No fundo acaba por ser uma questão que vai mais além do futebol. As pessoas são atraídas por boas condições e oportunidades. As mesmas estão cada vez mais a centrar-se nas grandes cidades e em zonas costeiras, principalmente porque o setor terciário (e em parte do secundário) se está a localizar cada vez mais nesse local. Há uma vida para além do futebol e os jogadores querem garantir estabilidade, porque são poucos os totalmente profissionais. Os empresários querem retirar lucro dos seus investimentos, algo que será muito difícil de acontecer numa equipa do Interior que cada vez tem menos adeptos e a tendência é para continuar a perder importância.

A estrutura do futebol português e espanhol não está mal desenhada (é muito recente e superior à que existia anteriormente), a grande problemática neste ponto são os play-offs que misturam zonas, o que leva a que instituições de certos lugares ganhem favoritismo e possam alcançar a vaga de acesso a patamares superiores. Já é complexo vermos equipas do Interior de ambos os países chegar á fase de subida. Mais difícil se torna a missão quando se defrontam com formações melhor organizadas e com mais capacidades, que geralmente estão na Costa ou próximos de zonas importantes.
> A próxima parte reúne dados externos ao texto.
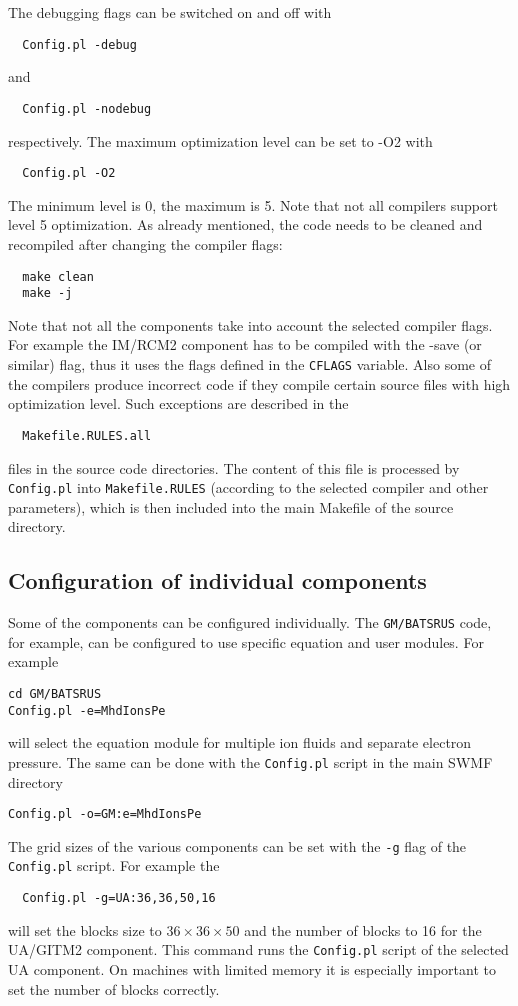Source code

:The debugging flags can be switched on and off with
\begin{verbatim}
  Config.pl -debug
\end{verbatim}
and
\begin{verbatim}
  Config.pl -nodebug
\end{verbatim}
respectively. The maximum optimization level can be set to -O2 with
\begin{verbatim}
  Config.pl -O2
\end{verbatim}
The minimum level is 0, the maximum is 5. Note that not all compilers support
level 5 optimization. As already mentioned, the code needs to be cleaned 
and recompiled after changing the compiler flags:
\begin{verbatim}
  make clean
  make -j
\end{verbatim}
Note that not all the components take into account the selected
compiler flags. For example the IM/RCM2 component has to be compiled 
with the -save (or similar) flag, thus it uses the flags defined in the 
{\tt CFLAGS} variable. Also some of the compilers produce incorrect
code if they compile certain source files with high optimization level.
Such exceptions are described in the 
\begin{verbatim}
  Makefile.RULES.all
\end{verbatim}
files in the source code directories. The content of this file
is processed by {\tt Config.pl} into {\tt Makefile.RULES}
(according to the selected compiler and other parameters),  
which is then included into the main Makefile of the source
directory.

\subsection{Configuration of individual components}

Some of the components can be configured individually. 
The {\tt GM/BATSRUS} code, for example, can be configured to
use specific equation and user modules.
For example
\begin{verbatim}
cd GM/BATSRUS
Config.pl -e=MhdIonsPe
\end{verbatim}
will select the equation module for multiple ion fluids and separate
electron pressure. The same can be done with the {\tt Config.pl} script
in the main SWMF directory
\begin{verbatim}
Config.pl -o=GM:e=MhdIonsPe
\end{verbatim}
The grid sizes of the various components can be set with the 
{\tt -g} flag of the {\tt Config.pl} script.
For example the
\begin{verbatim}
  Config.pl -g=UA:36,36,50,16
\end{verbatim}
will set the blocks size to $36\times 36\times 50$ and the number of blocks to 
16 for the UA/GITM2 component. This command runs the {\tt Config.pl}
script of the selected UA component. 
On machines with limited memory it is especially important to
set the number of blocks correctly. 

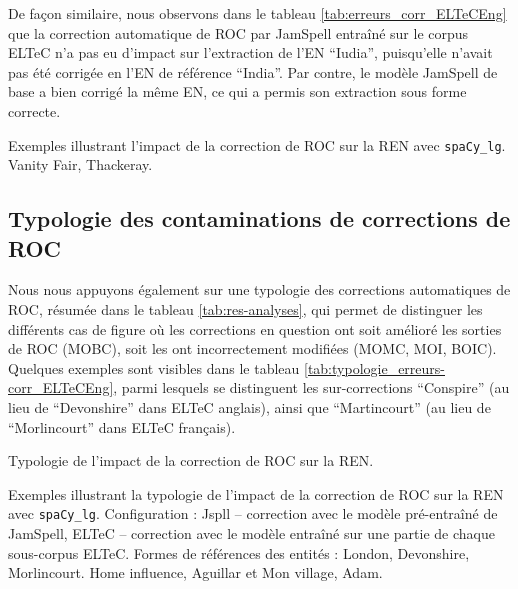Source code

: De façon similaire, nous observons dans le tableau \ref{tab:erreurs_corr_ELTeCEng} que la correction automatique de ROC par JamSpell entraîné sur le corpus ELTeC n'a pas eu d'impact sur l'extraction de l'EN ``Iudia'', puisqu'elle n'avait pas été corrigée en l'EN de référence ``India''. Par contre, le modèle JamSpell de base a bien corrigé la même EN, ce qui a permis son extraction sous forme correcte.
\begin{table}[h!]
\small
    \centering
   
    \caption{Exemples illustrant l'impact de la correction de ROC sur la REN avec \texttt{spaCy\_lg}. {\normalfont Vanity Fair}, Thackeray.}
    \label{tab:erreurs_corr_ELTeCEng}
\end{table}


\subsection{Typologie des contaminations de corrections de ROC}
Nous nous appuyons également sur une typologie des corrections automatiques de ROC, résumée dans le tableau \ref{tab:res-analyses}, qui permet de distinguer les différents cas de figure où les corrections en question ont soit amélioré les sorties de ROC (MOBC), soit les ont incorrectement modifiées (MOMC, MOI, BOIC). Quelques exemples sont visibles dans le tableau \ref{tab:typologie_erreurs-corr_ELTeCEng}, 
parmi lesquels se distinguent les sur-corrections ``Conspire'' 
(au lieu de ``Devonshire'' 
dans ELTeC anglais), ainsi que ``Martincourt'' (au lieu de ``Morlincourt'' dans ELTeC français).



\begin{table}[h!]
\small
    \centering
    
    \caption{Typologie de l'impact de la correction de ROC sur la REN.  }
    \label{tab:res-analyses}
\end{table}

\begin{table}[h!]
\small
    \centering
   
    \caption{Exemples illustrant la typologie de l'impact de la correction de ROC sur la REN avec \texttt{spaCy\_lg}. Configuration : Jspll -- correction avec le modèle pré-entraîné de JamSpell, ELTeC -- correction avec le modèle entraîné sur une partie de chaque sous-corpus ELTeC. Formes de références des entités : London, Devonshire, Morlincourt. {\normalfont Home influence}, Aguillar et {\normalfont Mon village}, Adam.}
    \label{tab:typologie_erreurs-corr_ELTeCEng}
\end{table}

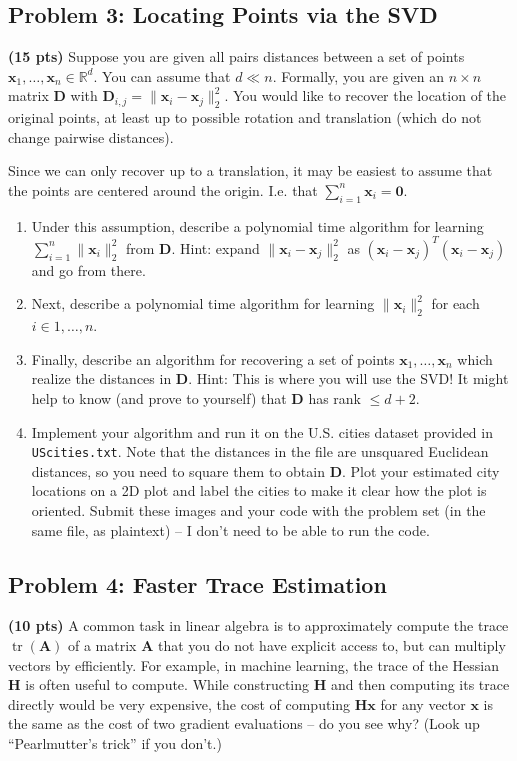 \documentclass[10pt]{article}
\newcommand{\bv}[1]{\mathbf{#1}}
\newcommand{\R}{\mathbb{R}}
\DeclareMathOperator{\tr}{tr}
\begin{document}
\subsection{Problem 3: Locating Points via the SVD}
	
	\textbf{(15 pts)} Suppose you are given all pairs distances between a set of points $\bv{x}_1, \ldots, \bv{x}_n \in \R^d$. You can assume that $d \ll n$. Formally, you are given an $n\times n$ matrix $\bv{D}$ with $\bv{D}_{i,j} = \|\bv{x}_i - \bv{x}_j\|_2^2$. You would like to recover the location of the original points, at least up to possible rotation and translation (which do not change pairwise distances). 
	
	Since we can only recover up to a translation, it may be easiest to assume that the points are centered around the origin. I.e. that $\sum_{i=1}^n \bv{x}_i = \bv{0}$. 
	\begin{enumerate}
		\item Under this assumption, describe a polynomial time algorithm for learning $\sum_{i=1}^n \|\bv{x}_i\|_2^2$ from $\bv{D}$. Hint: expand $\|\bv{x}_i - \bv{x}_j\|_2^2$ as $(\bv{x}_i - \bv{x}_j)^T(\bv{x}_i - \bv{x}_j)$ and go from there.
		\item Next, describe a polynomial time algorithm for learning $\|\bv{x}_i\|_2^2$ for each $i \in 1, \ldots, n$. 
		\item Finally, describe an algorithm for recovering a set of points $\bv{x}_1,\ldots, \bv{x}_n$ which realize the distances in $\bv{D}$. Hint: This is where you will use the SVD! It might help to know (and prove to yourself) that $\bv{D}$ has rank $\leq d + 2$.
		\item
		Implement your algorithm and run it on the U.S. cities dataset provided in \texttt{UScities.txt}. Note that the distances in the file are unsquared Euclidean distances, so you need to square them to obtain $\bv{D}$. Plot your  estimated city locations on a 2D plot and label the cities to make it clear how the plot is oriented. Submit these images and your code with the problem set (in the same file, as plaintext) -- I don't need to be able to run the code.
	\end{enumerate}


\subsection{Problem 4: Faster Trace Estimation}
\textbf{(10 pts)} A common task in linear algebra is to approximately compute the trace $\tr(\bv{A})$ of a matrix $\bv{A}$ that you do not have explicit access to, but can multiply vectors by efficiently. For example, in machine learning, the trace of the Hessian $\bv{H}$ is often useful to compute. While constructing $\bv{H}$ and then computing its trace directly would be very expensive, the cost of computing $\bv{H}\bv{x}$ for any vector $\bv{x}$ is the same as the cost of two gradient evaluations -- do you see why? (Look up ``Pearlmutter's trick'' if you don't.)
\end{document}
Infelizmente assistimos a esta tendência de uma centralização de todas as equipas em dois ou três lugares, tanto em Portugal como em Espanha, embora o fenómeno português esteja a acontecer mais rápido. A probabilidade de a situação piorar é muito elevada, no entanto este fenómeno não é exclusivo ao desporto-rei, porque este consegue transmitir praticamente na perfeição o que se passa nos países, onde cada vez mais zonas importam cada vez menos e não é fomentado o seu desenvolvimento.